(TASK PROMPT) Starting at the line with "brachium excelsum confringetur." and going on through the line with "quis locus sit;", reproduce each line in the records below exactly and nothing more.

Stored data
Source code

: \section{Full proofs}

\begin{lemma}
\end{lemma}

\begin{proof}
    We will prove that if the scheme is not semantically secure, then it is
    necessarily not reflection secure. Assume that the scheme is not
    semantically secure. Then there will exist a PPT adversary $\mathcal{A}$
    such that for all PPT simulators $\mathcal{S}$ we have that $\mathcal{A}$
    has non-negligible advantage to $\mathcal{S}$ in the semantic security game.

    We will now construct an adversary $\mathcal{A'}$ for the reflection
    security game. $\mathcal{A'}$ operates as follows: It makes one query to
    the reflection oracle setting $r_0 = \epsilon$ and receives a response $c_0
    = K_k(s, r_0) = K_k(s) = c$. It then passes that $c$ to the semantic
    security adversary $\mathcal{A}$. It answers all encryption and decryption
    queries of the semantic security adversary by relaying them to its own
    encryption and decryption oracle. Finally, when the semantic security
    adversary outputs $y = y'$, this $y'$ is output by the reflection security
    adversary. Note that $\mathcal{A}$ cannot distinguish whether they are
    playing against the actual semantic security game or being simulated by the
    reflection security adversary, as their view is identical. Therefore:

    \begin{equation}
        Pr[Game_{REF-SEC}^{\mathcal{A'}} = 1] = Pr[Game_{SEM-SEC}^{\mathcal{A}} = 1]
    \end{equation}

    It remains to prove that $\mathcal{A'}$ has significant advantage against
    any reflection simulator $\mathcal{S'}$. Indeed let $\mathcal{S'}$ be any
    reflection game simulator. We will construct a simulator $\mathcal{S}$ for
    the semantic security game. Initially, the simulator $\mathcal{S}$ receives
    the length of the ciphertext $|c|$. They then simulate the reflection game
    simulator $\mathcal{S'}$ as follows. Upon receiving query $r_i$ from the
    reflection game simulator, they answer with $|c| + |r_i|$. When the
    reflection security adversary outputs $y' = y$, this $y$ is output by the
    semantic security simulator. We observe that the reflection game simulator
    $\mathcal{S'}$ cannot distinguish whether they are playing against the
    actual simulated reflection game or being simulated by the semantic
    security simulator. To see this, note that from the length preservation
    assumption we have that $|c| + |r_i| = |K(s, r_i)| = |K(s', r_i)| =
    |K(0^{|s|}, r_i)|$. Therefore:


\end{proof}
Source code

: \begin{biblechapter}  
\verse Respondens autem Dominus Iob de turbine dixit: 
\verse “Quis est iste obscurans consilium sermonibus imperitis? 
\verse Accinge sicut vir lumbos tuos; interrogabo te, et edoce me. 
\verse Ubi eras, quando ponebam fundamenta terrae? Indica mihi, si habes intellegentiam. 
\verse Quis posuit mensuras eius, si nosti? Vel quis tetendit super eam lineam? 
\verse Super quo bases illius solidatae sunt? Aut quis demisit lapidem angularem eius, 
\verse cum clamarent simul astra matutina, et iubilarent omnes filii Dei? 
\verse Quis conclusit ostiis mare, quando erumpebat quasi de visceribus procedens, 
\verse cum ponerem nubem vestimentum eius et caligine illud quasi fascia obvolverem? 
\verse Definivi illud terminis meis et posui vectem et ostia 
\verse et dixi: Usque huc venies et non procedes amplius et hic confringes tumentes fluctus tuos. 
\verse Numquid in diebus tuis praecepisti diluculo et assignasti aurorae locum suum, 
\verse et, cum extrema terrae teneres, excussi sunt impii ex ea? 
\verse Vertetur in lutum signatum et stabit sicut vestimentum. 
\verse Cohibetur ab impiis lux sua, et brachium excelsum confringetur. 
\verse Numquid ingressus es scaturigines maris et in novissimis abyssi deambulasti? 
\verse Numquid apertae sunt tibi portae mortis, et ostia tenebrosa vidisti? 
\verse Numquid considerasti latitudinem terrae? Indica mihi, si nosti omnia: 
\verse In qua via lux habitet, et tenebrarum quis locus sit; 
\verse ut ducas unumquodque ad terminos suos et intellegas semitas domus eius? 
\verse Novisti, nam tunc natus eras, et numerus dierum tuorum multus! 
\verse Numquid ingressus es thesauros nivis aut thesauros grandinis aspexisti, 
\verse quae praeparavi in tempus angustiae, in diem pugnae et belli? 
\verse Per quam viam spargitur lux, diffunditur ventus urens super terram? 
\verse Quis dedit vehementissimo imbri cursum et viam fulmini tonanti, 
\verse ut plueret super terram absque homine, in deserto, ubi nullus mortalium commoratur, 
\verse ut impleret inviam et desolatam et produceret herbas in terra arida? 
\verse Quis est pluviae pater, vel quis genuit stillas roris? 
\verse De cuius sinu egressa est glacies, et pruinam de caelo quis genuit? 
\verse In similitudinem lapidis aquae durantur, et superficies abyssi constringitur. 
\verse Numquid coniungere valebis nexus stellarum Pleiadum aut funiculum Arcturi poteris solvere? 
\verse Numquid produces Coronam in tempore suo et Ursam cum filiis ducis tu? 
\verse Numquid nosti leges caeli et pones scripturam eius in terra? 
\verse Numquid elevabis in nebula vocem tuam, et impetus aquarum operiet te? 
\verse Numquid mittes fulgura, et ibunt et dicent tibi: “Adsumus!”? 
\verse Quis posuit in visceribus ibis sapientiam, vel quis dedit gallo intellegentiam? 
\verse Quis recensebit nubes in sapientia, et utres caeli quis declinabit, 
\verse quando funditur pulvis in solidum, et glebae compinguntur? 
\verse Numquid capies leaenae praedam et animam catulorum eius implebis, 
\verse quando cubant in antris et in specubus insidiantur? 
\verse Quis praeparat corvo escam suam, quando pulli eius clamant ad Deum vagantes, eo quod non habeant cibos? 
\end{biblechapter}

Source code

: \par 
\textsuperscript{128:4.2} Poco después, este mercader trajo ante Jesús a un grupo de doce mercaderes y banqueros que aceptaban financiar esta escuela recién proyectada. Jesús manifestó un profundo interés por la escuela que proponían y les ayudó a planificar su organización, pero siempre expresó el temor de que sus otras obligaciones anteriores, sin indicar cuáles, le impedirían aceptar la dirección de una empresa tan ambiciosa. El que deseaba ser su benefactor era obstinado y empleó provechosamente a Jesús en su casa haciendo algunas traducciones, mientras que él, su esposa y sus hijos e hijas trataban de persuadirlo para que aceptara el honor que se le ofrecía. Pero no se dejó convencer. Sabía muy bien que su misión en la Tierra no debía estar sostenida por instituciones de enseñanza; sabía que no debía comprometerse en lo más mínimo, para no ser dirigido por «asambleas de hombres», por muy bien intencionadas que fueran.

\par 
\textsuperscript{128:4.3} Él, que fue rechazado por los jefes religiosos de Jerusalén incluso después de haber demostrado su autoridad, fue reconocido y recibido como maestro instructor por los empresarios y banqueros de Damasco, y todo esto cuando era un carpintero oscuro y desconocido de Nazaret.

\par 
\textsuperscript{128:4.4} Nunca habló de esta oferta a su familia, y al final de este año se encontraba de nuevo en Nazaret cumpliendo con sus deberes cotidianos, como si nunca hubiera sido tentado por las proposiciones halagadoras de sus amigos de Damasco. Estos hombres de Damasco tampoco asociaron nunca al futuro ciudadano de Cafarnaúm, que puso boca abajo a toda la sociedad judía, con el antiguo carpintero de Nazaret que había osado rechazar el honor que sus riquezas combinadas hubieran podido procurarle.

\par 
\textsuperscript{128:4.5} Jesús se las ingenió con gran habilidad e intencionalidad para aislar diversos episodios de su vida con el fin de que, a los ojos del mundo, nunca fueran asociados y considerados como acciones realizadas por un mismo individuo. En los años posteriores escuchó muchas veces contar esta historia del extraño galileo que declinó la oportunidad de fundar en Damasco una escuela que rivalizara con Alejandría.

(RESULT)
\verse Cohibetur ab impiis lux sua, et brachium excelsum confringetur. 
\verse Numquid ingressus es scaturigines maris et in novissimis abyssi deambulasti? 
\verse Numquid apertae sunt tibi portae mortis, et ostia tenebrosa vidisti? 
\verse Numquid considerasti latitudinem terrae? Indica mihi, si nosti omnia: 
\verse In qua via lux habitet, et tenebrarum quis locus sit; 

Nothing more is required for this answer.